## [PROVIDED DATA]
+ + + + + + +

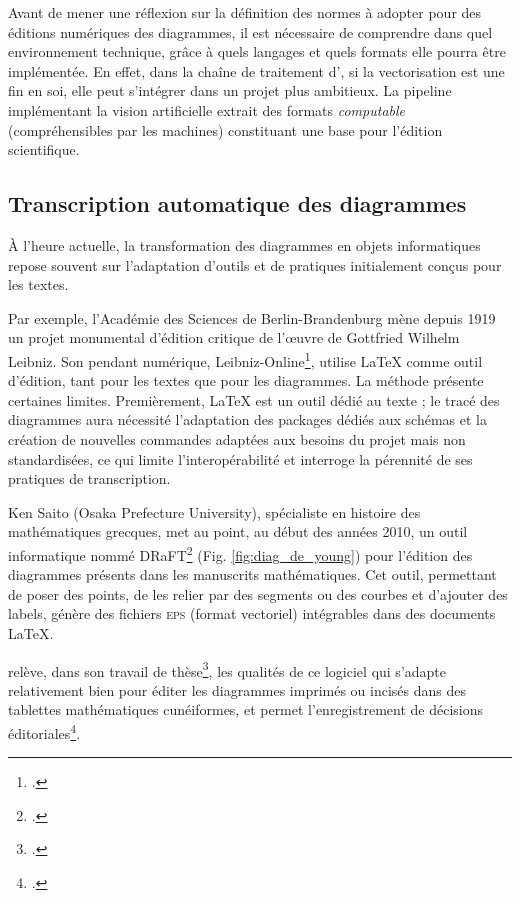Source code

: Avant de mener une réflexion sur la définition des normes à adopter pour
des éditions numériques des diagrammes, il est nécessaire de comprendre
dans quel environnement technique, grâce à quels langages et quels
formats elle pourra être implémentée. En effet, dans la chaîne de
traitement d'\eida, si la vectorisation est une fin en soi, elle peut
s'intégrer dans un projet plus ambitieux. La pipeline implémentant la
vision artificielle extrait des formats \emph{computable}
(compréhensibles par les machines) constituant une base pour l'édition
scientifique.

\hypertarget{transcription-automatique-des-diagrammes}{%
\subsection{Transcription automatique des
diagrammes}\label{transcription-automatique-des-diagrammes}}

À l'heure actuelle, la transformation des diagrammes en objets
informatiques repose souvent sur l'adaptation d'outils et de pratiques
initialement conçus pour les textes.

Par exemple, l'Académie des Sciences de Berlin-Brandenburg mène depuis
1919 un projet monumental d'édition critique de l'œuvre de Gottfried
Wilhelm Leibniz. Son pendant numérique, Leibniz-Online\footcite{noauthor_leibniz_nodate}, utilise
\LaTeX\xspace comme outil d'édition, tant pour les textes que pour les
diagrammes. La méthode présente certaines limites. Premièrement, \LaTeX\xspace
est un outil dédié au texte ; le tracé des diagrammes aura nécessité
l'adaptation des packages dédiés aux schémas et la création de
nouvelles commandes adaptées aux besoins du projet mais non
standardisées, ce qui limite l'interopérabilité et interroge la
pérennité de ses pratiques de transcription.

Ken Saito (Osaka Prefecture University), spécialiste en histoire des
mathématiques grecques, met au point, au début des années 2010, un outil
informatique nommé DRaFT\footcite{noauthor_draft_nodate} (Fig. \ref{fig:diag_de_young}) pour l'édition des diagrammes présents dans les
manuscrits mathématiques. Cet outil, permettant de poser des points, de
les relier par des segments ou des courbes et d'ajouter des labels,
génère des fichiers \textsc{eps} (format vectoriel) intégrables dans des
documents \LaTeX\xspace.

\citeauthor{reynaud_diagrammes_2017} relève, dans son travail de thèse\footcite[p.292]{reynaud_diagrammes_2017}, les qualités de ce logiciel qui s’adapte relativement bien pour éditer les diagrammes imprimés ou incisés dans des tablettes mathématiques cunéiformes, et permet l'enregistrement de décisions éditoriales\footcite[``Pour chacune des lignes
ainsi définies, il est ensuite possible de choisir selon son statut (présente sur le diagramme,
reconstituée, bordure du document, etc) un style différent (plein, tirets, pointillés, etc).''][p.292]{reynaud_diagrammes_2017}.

+ + + + + + +

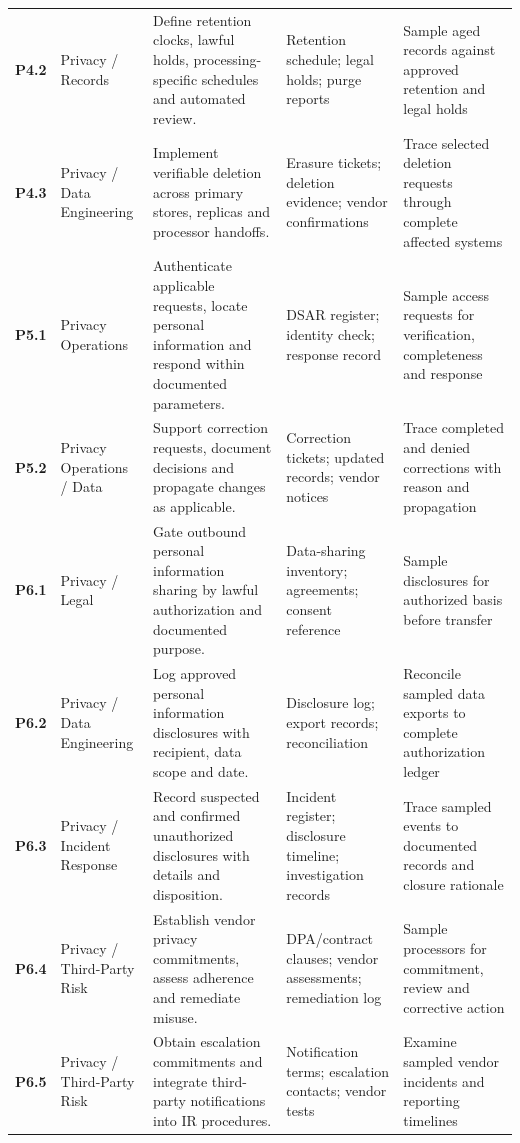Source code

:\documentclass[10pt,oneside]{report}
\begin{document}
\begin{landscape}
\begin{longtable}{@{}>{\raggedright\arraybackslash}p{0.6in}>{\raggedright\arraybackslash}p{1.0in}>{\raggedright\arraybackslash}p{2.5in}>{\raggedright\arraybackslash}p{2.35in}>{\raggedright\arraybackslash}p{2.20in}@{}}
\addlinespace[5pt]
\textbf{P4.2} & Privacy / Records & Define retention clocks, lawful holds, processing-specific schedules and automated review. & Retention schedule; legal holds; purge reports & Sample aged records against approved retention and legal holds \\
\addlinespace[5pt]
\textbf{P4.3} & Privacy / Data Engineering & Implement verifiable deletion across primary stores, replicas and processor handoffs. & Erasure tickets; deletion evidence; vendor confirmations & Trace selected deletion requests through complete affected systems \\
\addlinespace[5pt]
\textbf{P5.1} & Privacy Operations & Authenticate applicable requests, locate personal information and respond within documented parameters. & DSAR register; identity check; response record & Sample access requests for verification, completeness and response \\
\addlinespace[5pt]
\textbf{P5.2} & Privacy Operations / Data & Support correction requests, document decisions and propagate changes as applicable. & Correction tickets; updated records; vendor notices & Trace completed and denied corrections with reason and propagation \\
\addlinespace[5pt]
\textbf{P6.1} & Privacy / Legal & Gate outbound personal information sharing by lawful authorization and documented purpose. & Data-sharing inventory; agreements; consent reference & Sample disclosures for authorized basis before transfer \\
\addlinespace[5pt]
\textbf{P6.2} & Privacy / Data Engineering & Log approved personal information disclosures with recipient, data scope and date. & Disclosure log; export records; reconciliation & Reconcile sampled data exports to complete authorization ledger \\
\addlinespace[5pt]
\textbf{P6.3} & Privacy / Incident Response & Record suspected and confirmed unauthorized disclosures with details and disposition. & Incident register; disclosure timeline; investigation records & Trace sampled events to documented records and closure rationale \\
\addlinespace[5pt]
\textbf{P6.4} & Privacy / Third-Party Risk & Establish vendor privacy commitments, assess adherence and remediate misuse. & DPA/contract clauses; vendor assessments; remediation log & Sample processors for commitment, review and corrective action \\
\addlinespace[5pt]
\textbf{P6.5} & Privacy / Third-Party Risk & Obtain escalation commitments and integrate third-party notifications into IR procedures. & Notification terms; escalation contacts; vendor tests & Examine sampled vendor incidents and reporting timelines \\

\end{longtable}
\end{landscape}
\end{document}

+ + + + + + +

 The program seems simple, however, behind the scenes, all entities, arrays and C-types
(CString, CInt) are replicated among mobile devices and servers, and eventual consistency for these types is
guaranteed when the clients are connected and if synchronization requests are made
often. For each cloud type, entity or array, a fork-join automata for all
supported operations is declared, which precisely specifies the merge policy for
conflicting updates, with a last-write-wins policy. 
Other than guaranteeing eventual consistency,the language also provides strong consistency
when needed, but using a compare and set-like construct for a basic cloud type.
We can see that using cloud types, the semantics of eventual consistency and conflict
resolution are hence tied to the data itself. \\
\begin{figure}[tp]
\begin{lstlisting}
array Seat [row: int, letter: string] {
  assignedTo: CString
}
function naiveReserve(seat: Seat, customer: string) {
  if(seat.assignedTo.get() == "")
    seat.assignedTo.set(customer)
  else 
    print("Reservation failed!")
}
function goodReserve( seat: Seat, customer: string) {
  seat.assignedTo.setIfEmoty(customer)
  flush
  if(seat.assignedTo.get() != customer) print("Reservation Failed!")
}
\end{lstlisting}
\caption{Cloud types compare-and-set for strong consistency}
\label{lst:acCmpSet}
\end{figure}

+ + + + + + +

## [TASK STATEMENT]
Search the entries above for the word "records" and count the lines that hold it. Reply with only that number.

## [RESULT OF THE TASK]
4